** Opening Data records block **

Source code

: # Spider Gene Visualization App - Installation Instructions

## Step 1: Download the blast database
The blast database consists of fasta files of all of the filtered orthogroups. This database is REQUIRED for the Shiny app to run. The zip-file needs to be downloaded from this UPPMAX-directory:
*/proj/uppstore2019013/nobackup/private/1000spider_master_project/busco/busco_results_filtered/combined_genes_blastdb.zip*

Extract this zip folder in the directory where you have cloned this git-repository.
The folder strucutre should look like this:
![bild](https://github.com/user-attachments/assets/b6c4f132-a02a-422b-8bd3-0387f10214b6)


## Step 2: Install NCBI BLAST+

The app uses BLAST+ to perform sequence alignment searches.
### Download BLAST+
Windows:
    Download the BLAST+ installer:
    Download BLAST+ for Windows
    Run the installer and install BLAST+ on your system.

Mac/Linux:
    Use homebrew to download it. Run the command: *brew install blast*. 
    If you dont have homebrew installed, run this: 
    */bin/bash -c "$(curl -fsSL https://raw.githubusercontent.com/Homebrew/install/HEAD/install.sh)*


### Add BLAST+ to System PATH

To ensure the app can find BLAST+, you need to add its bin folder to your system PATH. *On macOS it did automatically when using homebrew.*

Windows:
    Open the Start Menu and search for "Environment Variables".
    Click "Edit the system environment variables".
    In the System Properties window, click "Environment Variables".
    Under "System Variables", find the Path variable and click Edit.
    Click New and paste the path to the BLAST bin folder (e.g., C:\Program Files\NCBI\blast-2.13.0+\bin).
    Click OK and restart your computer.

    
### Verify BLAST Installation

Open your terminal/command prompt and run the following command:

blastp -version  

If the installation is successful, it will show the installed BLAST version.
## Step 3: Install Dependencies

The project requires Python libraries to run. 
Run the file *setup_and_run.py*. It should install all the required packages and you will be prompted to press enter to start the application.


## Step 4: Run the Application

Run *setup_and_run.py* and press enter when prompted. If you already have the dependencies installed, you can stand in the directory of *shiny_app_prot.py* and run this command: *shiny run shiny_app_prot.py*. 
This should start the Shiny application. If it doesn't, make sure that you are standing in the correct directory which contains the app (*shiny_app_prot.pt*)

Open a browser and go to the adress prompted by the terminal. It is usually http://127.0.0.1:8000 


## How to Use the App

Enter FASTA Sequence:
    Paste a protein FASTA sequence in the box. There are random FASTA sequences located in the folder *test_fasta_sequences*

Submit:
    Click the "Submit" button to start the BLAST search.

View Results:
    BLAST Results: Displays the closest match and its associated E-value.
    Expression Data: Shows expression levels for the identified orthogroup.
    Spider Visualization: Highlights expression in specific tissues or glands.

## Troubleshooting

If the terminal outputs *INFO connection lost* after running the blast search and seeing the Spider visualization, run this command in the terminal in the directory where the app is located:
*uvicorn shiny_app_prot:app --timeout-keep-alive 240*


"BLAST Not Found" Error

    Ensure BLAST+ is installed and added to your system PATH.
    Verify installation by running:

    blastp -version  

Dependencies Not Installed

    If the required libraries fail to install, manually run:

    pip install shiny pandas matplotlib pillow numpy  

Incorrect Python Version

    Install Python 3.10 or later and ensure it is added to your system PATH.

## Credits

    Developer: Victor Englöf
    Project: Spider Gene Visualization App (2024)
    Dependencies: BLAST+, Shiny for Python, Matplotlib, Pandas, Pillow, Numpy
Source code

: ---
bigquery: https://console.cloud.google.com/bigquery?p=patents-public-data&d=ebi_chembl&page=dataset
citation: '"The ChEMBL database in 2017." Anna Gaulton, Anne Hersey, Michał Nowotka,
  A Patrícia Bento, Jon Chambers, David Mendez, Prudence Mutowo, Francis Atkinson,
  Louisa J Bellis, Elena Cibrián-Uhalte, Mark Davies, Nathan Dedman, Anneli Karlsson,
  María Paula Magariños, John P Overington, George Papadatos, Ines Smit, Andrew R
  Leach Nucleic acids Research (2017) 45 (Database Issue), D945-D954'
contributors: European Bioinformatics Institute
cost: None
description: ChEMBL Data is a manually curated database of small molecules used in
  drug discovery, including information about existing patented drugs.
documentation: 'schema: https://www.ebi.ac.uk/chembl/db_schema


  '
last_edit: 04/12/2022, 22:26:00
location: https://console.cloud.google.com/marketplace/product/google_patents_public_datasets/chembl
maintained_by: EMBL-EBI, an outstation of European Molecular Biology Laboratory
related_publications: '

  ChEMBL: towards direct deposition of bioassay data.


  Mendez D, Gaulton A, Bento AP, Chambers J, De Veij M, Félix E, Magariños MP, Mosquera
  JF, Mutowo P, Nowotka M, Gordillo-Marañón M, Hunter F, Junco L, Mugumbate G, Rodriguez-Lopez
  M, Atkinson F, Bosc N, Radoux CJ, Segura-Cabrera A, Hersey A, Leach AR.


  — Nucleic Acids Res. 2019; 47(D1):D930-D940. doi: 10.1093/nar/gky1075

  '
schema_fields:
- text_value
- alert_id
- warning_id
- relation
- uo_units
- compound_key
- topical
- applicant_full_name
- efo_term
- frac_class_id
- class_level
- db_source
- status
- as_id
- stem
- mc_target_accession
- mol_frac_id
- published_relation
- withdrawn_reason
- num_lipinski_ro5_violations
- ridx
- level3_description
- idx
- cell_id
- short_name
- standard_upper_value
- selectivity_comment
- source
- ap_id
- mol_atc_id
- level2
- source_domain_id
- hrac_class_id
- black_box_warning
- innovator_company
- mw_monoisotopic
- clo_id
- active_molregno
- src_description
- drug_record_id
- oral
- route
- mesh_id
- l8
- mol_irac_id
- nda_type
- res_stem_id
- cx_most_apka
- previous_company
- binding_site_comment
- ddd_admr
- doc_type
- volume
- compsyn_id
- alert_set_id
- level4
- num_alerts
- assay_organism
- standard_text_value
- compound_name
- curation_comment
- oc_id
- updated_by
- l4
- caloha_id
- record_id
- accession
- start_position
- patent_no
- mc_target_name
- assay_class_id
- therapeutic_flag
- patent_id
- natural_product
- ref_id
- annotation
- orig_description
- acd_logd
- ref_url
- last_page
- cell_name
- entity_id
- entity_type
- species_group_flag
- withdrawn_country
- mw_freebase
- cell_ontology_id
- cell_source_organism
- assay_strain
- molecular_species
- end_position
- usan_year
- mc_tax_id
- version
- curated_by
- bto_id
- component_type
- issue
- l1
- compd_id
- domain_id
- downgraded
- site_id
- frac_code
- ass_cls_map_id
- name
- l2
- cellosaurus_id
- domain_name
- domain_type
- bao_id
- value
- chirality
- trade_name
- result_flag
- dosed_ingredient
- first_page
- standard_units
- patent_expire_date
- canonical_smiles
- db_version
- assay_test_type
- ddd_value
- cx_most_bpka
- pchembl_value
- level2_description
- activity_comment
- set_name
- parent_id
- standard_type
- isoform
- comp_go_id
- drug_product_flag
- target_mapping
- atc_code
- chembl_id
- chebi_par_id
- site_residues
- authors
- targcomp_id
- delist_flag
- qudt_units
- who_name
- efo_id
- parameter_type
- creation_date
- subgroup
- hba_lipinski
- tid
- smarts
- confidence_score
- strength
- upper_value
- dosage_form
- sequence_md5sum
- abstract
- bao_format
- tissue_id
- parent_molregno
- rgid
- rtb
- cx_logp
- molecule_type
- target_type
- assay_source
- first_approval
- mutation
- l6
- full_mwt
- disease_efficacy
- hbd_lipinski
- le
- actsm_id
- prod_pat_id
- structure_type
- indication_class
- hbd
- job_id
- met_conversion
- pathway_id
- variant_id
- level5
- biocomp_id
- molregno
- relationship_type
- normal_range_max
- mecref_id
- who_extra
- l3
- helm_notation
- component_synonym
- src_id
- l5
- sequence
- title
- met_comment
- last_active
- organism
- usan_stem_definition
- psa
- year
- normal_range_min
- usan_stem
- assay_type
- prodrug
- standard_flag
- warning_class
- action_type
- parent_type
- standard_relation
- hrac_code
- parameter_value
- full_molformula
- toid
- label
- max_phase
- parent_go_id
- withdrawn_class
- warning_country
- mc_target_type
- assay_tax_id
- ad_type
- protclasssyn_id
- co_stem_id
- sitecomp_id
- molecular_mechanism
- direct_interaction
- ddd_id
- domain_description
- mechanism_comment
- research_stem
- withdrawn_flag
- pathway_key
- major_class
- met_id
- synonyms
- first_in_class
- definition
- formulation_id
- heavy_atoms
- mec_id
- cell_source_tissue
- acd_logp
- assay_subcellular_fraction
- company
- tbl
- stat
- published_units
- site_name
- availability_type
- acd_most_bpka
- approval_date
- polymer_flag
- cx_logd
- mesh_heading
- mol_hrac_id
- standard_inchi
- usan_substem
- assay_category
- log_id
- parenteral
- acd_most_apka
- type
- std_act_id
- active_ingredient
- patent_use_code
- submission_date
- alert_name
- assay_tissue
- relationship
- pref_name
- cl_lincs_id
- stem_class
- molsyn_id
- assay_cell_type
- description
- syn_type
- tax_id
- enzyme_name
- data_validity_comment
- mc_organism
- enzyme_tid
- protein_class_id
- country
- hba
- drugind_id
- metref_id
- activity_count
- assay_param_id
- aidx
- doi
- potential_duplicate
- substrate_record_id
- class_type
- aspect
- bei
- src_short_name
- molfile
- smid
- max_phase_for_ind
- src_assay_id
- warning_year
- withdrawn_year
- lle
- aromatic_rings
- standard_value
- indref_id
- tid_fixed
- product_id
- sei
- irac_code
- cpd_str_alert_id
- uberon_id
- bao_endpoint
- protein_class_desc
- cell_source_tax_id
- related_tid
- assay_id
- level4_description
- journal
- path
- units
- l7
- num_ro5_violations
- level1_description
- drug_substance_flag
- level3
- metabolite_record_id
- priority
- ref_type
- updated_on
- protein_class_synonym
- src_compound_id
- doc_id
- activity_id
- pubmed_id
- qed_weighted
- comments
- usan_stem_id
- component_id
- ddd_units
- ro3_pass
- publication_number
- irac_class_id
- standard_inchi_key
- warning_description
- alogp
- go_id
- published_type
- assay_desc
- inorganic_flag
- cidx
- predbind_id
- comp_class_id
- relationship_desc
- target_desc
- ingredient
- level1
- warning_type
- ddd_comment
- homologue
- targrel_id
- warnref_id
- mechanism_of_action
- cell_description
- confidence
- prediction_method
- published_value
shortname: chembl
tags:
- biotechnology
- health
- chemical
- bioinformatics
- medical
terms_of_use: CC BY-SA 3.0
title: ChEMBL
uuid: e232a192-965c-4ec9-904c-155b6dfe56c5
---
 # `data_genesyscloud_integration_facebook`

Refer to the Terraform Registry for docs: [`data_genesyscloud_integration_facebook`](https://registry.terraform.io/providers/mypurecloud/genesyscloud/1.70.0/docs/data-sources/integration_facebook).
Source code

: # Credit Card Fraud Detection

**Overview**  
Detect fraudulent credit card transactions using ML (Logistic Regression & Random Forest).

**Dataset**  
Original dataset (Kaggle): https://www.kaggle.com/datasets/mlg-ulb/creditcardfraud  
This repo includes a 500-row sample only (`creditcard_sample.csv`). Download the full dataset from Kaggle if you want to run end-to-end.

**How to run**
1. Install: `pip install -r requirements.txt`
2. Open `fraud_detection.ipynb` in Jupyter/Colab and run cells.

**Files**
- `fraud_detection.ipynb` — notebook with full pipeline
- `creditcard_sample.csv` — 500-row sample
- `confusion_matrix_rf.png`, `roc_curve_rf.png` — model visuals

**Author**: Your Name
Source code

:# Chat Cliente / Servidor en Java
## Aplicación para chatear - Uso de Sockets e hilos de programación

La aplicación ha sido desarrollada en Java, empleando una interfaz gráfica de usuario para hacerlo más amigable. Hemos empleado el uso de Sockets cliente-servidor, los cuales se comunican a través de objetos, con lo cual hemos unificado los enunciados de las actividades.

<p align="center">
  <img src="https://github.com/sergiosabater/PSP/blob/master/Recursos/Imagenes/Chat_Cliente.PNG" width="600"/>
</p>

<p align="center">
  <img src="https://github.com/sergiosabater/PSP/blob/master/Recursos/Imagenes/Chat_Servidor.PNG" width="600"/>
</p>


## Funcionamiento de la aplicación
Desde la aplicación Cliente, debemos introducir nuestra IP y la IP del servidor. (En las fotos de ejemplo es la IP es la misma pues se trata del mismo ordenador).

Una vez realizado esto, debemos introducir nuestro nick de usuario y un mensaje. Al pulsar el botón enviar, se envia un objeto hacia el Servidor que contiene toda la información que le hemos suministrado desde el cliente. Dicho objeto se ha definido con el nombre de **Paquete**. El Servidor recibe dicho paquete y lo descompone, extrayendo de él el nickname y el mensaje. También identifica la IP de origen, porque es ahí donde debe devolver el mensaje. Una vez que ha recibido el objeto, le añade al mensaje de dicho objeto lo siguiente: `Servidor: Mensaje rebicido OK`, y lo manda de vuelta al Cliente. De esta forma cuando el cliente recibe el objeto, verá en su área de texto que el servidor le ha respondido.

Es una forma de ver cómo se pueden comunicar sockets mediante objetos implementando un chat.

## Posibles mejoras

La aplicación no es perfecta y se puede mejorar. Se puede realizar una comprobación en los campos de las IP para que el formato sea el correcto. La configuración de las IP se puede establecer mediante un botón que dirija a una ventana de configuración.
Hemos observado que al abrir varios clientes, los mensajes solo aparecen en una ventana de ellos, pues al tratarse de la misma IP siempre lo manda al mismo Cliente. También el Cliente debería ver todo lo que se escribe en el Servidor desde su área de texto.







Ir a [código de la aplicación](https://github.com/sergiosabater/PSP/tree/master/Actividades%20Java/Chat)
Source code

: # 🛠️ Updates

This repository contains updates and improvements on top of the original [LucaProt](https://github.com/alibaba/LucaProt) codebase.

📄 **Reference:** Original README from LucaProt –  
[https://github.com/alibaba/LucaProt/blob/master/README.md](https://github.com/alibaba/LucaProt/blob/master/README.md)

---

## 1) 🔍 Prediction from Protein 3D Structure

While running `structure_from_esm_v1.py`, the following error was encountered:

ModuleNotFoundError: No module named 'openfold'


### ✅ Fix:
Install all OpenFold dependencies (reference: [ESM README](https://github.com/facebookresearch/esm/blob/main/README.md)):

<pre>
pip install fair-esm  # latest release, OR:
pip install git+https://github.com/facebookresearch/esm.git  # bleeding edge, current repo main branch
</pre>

** Closing Data records block **

> Work task
The lines above from the one with "- mw_monoisotopic" through the one with "- bao_format" are to be duplicated exactly, ends included, with nothing added.

> Written response
- mw_monoisotopic
- clo_id
- active_molregno
- src_description
- drug_record_id
- oral
- route
- mesh_id
- l8
- mol_irac_id
- nda_type
- res_stem_id
- cx_most_apka
- previous_company
- binding_site_comment
- ddd_admr
- doc_type
- volume
- compsyn_id
- alert_set_id
- level4
- num_alerts
- assay_organism
- standard_text_value
- compound_name
- curation_comment
- oc_id
- updated_by
- l4
- caloha_id
- record_id
- accession
- start_position
- patent_no
- mc_target_name
- assay_class_id
- therapeutic_flag
- patent_id
- natural_product
- ref_id
- annotation
- orig_description
- acd_logd
- ref_url
- last_page
- cell_name
- entity_id
- entity_type
- species_group_flag
- withdrawn_country
- mw_freebase
- cell_ontology_id
- cell_source_organism
- assay_strain
- molecular_species
- end_position
- usan_year
- mc_tax_id
- version
- curated_by
- bto_id
- component_type
- issue
- l1
- compd_id
- domain_id
- downgraded
- site_id
- frac_code
- ass_cls_map_id
- name
- l2
- cellosaurus_id
- domain_name
- domain_type
- bao_id
- value
- chirality
- trade_name
- result_flag
- dosed_ingredient
- first_page
- standard_units
- patent_expire_date
- canonical_smiles
- db_version
- assay_test_type
- ddd_value
- cx_most_bpka
- pchembl_value
- level2_description
- activity_comment
- set_name
- parent_id
- standard_type
- isoform
- comp_go_id
- drug_product_flag
- target_mapping
- atc_code
- chembl_id
- chebi_par_id
- site_residues
- authors
- targcomp_id
- delist_flag
- qudt_units
- who_name
- efo_id
- parameter_type
- creation_date
- subgroup
- hba_lipinski
- tid
- smarts
- confidence_score
- strength
- upper_value
- dosage_form
- sequence_md5sum
- abstract
- bao_format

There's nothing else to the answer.